+++ DATASET EXTRACT

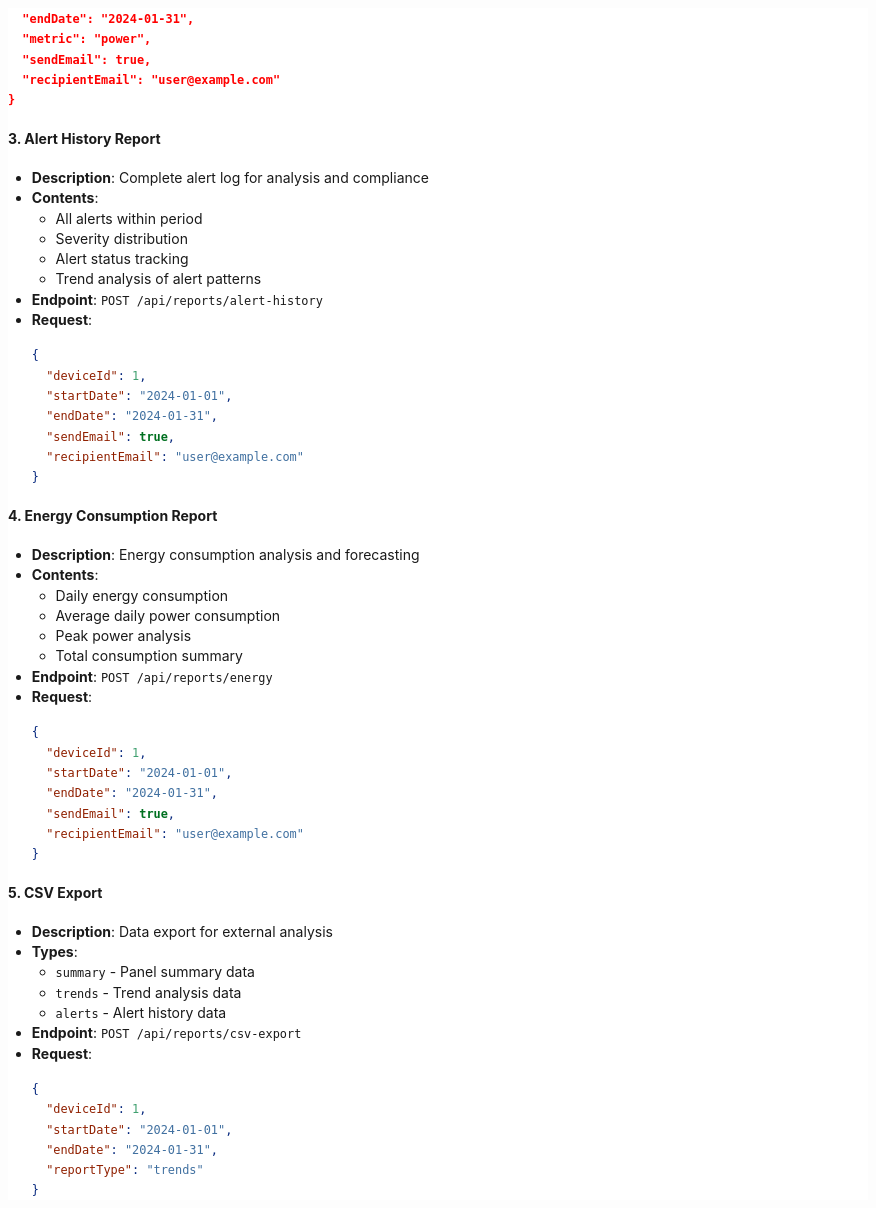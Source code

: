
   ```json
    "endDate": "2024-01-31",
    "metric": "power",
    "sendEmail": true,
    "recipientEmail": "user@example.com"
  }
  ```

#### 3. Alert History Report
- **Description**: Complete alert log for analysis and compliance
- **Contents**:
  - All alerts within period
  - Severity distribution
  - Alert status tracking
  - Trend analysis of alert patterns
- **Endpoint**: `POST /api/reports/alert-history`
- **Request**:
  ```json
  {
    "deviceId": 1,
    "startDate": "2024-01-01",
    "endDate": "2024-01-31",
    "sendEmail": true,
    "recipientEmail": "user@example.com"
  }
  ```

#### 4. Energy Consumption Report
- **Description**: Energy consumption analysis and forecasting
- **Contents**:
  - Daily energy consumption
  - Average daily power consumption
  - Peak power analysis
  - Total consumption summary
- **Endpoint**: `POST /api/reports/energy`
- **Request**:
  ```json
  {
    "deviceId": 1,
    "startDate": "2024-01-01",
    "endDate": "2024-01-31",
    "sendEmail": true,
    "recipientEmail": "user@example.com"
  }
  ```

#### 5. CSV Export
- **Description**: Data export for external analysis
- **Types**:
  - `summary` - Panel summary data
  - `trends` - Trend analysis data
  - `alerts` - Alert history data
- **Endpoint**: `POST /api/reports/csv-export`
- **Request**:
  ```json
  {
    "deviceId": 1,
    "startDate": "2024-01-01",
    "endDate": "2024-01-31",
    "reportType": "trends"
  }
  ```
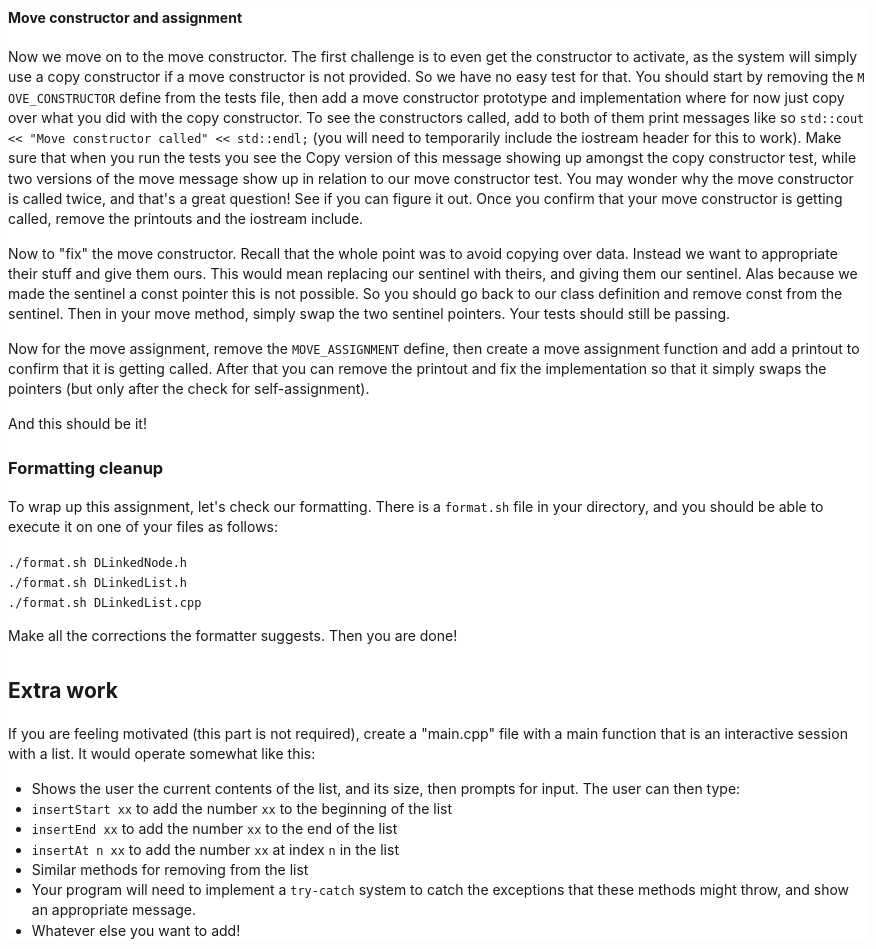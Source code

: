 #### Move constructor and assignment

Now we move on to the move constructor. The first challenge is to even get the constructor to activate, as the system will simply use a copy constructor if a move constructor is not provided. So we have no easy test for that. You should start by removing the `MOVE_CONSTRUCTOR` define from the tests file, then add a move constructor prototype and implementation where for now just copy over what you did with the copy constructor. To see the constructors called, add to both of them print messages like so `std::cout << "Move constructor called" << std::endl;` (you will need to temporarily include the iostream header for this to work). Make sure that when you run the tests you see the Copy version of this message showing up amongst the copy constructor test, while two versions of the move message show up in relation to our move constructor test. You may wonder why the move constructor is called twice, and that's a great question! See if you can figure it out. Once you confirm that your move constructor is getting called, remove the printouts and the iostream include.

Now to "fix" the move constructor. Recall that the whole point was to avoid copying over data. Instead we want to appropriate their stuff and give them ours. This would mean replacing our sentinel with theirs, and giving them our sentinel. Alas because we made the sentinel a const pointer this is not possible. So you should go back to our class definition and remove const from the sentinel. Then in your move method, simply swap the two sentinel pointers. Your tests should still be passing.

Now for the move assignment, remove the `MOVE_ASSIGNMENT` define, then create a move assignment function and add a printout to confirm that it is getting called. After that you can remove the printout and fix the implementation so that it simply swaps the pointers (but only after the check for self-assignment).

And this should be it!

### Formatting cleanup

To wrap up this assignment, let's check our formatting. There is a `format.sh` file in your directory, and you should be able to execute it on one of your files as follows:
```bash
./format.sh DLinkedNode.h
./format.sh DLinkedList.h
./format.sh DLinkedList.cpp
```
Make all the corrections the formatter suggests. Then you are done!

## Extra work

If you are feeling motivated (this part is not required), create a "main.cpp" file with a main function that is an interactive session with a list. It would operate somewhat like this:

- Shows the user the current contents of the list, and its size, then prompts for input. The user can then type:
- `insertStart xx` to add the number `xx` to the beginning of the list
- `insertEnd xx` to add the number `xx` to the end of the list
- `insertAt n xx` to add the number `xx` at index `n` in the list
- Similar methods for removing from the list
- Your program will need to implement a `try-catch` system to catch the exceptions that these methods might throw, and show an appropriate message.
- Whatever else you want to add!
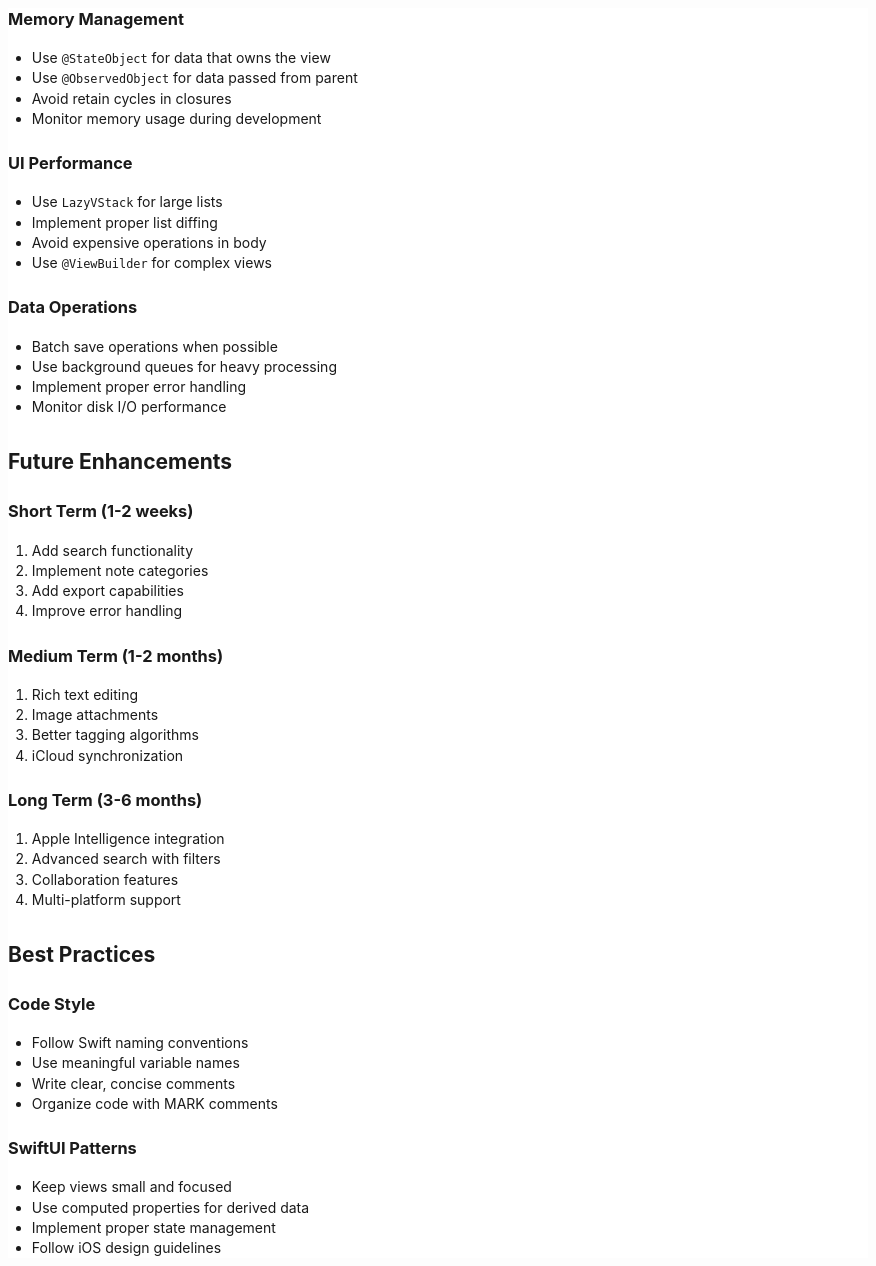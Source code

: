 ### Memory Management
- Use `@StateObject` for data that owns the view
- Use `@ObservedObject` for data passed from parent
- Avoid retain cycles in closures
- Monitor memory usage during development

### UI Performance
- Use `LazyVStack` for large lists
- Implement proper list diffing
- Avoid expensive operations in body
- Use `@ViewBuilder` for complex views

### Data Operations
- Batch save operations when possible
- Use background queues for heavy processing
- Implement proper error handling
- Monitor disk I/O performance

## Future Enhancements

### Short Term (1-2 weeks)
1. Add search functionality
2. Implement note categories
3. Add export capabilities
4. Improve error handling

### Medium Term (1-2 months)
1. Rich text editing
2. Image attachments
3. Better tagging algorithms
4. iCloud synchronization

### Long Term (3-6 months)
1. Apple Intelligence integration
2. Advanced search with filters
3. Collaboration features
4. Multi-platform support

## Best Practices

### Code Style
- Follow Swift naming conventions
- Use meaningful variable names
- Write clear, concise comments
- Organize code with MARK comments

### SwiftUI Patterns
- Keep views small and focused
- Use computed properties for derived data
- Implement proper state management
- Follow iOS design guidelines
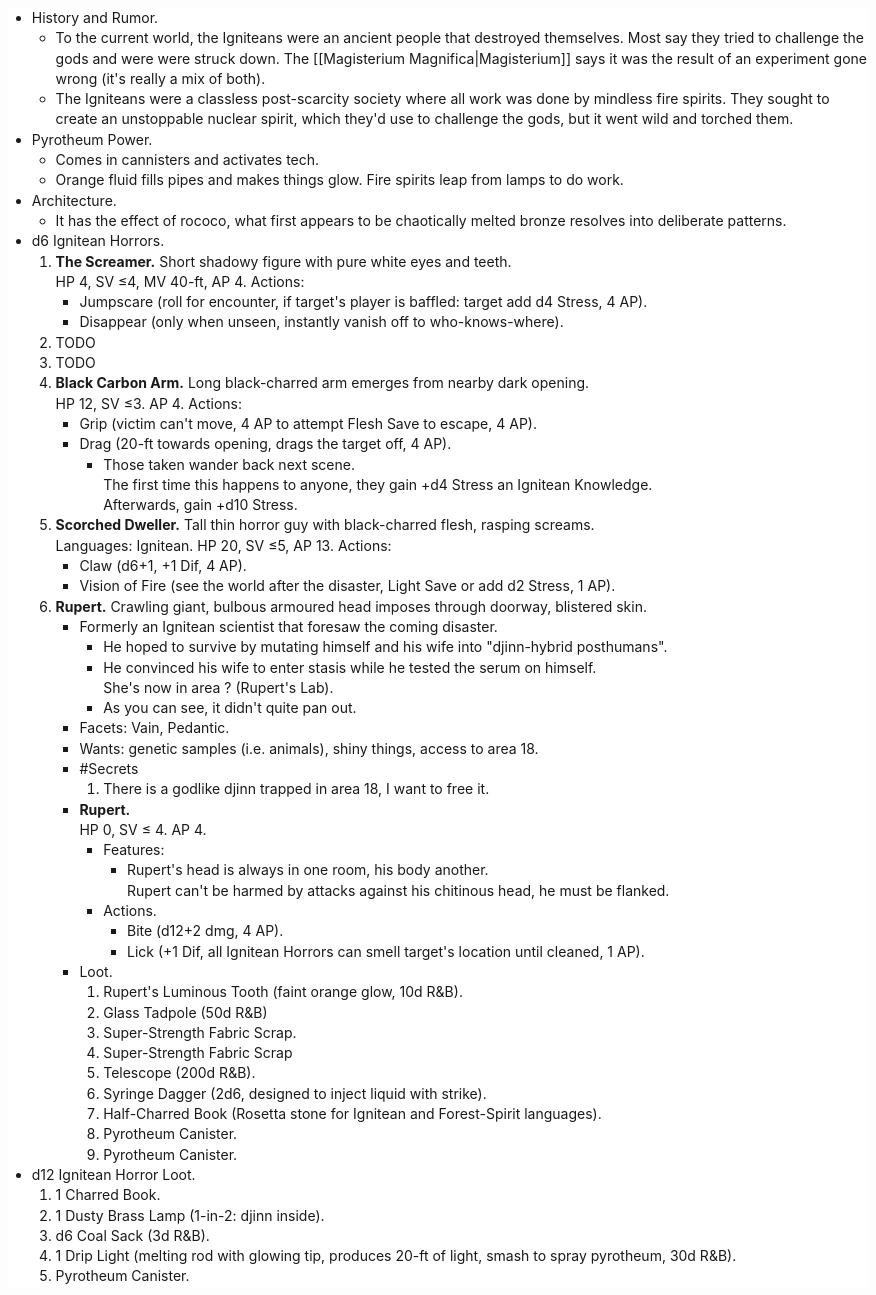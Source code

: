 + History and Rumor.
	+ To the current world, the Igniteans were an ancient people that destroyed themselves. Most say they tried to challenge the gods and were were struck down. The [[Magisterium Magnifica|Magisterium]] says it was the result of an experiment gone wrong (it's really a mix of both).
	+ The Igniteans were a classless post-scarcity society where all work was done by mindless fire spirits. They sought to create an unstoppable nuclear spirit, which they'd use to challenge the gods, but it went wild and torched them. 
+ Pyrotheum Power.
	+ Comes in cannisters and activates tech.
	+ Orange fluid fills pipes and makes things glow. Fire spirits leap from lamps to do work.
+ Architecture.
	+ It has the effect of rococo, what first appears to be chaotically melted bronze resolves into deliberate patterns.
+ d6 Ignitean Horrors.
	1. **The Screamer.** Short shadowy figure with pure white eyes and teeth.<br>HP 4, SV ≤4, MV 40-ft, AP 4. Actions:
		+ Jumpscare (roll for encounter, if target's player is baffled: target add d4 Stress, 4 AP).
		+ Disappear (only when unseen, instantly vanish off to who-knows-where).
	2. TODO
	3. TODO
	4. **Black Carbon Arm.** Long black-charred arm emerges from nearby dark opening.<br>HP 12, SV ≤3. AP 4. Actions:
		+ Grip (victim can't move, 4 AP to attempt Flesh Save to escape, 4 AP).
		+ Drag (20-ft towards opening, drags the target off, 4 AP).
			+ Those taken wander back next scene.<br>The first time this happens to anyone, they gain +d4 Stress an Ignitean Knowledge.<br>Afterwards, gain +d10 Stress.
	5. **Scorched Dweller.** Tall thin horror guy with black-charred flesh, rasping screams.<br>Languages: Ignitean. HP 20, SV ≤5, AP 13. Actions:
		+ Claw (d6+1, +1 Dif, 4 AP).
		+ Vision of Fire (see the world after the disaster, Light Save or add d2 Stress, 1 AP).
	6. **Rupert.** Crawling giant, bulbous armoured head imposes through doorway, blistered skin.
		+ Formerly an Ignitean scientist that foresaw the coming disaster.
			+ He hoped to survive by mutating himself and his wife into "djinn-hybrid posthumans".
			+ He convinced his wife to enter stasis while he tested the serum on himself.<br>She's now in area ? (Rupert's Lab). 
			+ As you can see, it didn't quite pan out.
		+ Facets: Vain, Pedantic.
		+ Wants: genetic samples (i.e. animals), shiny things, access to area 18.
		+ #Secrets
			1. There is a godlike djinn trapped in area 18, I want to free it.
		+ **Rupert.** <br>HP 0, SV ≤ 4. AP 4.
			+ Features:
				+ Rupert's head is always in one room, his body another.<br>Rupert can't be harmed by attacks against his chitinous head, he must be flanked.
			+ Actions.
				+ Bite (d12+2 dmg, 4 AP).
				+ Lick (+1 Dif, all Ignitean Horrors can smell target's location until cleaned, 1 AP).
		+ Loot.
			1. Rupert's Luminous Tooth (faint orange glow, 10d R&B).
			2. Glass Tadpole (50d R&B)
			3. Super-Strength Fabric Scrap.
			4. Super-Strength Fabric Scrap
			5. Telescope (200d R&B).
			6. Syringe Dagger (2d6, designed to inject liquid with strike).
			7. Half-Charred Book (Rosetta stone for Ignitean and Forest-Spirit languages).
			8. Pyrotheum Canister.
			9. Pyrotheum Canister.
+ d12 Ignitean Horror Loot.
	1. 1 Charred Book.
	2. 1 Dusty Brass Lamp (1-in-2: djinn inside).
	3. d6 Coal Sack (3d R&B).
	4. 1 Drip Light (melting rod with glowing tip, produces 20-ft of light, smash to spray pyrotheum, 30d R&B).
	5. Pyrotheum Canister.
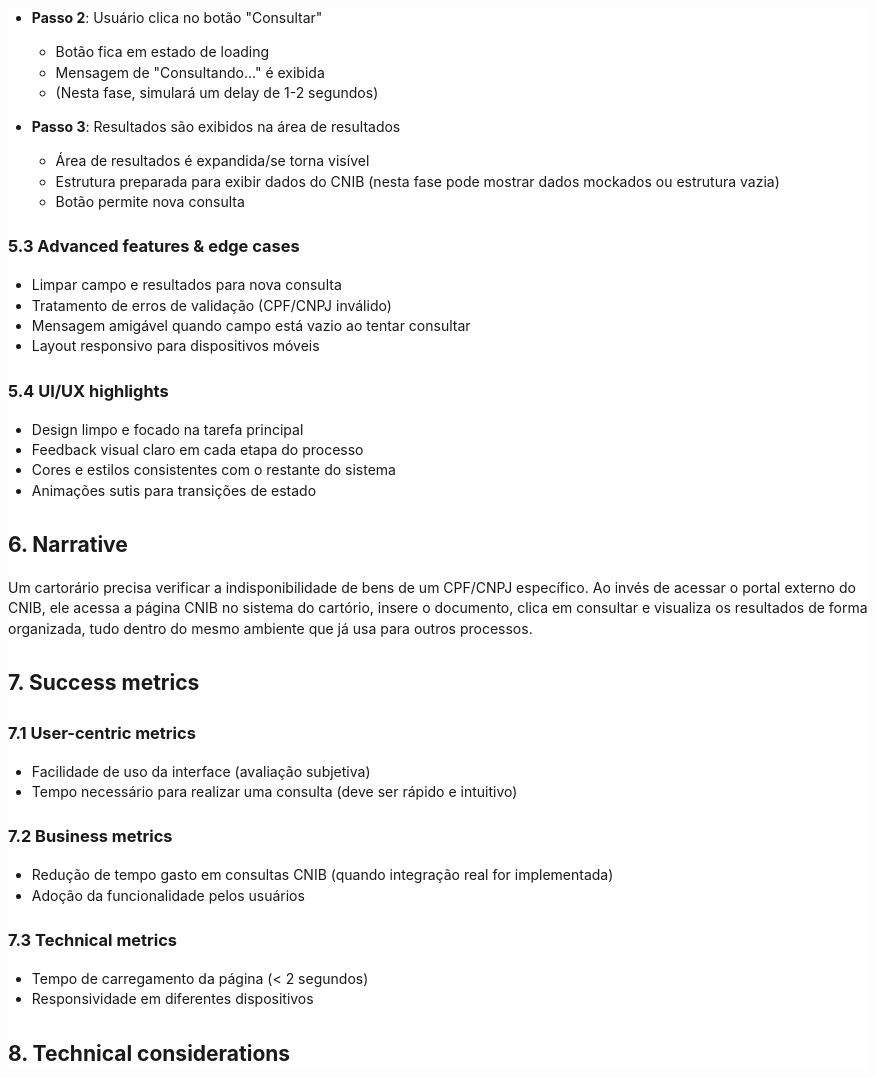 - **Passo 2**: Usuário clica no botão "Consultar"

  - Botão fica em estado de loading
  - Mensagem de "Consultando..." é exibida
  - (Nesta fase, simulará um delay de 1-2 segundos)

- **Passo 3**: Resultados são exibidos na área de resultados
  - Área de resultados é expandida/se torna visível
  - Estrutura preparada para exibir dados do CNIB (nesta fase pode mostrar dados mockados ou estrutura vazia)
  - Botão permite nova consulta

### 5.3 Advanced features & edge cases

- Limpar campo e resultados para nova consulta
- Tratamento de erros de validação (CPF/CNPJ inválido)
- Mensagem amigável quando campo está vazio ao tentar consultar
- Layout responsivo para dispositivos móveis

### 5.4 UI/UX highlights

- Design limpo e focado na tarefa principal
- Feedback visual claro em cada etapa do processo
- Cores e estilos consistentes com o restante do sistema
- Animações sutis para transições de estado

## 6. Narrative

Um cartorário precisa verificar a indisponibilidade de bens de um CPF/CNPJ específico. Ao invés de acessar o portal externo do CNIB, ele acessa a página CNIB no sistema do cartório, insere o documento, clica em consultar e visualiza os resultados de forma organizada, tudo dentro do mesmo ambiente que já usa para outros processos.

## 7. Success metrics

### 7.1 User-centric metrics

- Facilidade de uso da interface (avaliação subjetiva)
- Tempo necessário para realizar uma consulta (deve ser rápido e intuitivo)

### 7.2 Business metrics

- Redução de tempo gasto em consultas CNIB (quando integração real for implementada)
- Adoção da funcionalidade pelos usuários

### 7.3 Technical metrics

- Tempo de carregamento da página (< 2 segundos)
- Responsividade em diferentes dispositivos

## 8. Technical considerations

++++++

* _YOUR OBJECTIVE_
In the data above, find each line that has the word "handling" and copy it out.

* _RESULT_
- Implement proper error handling
4. Improve error handling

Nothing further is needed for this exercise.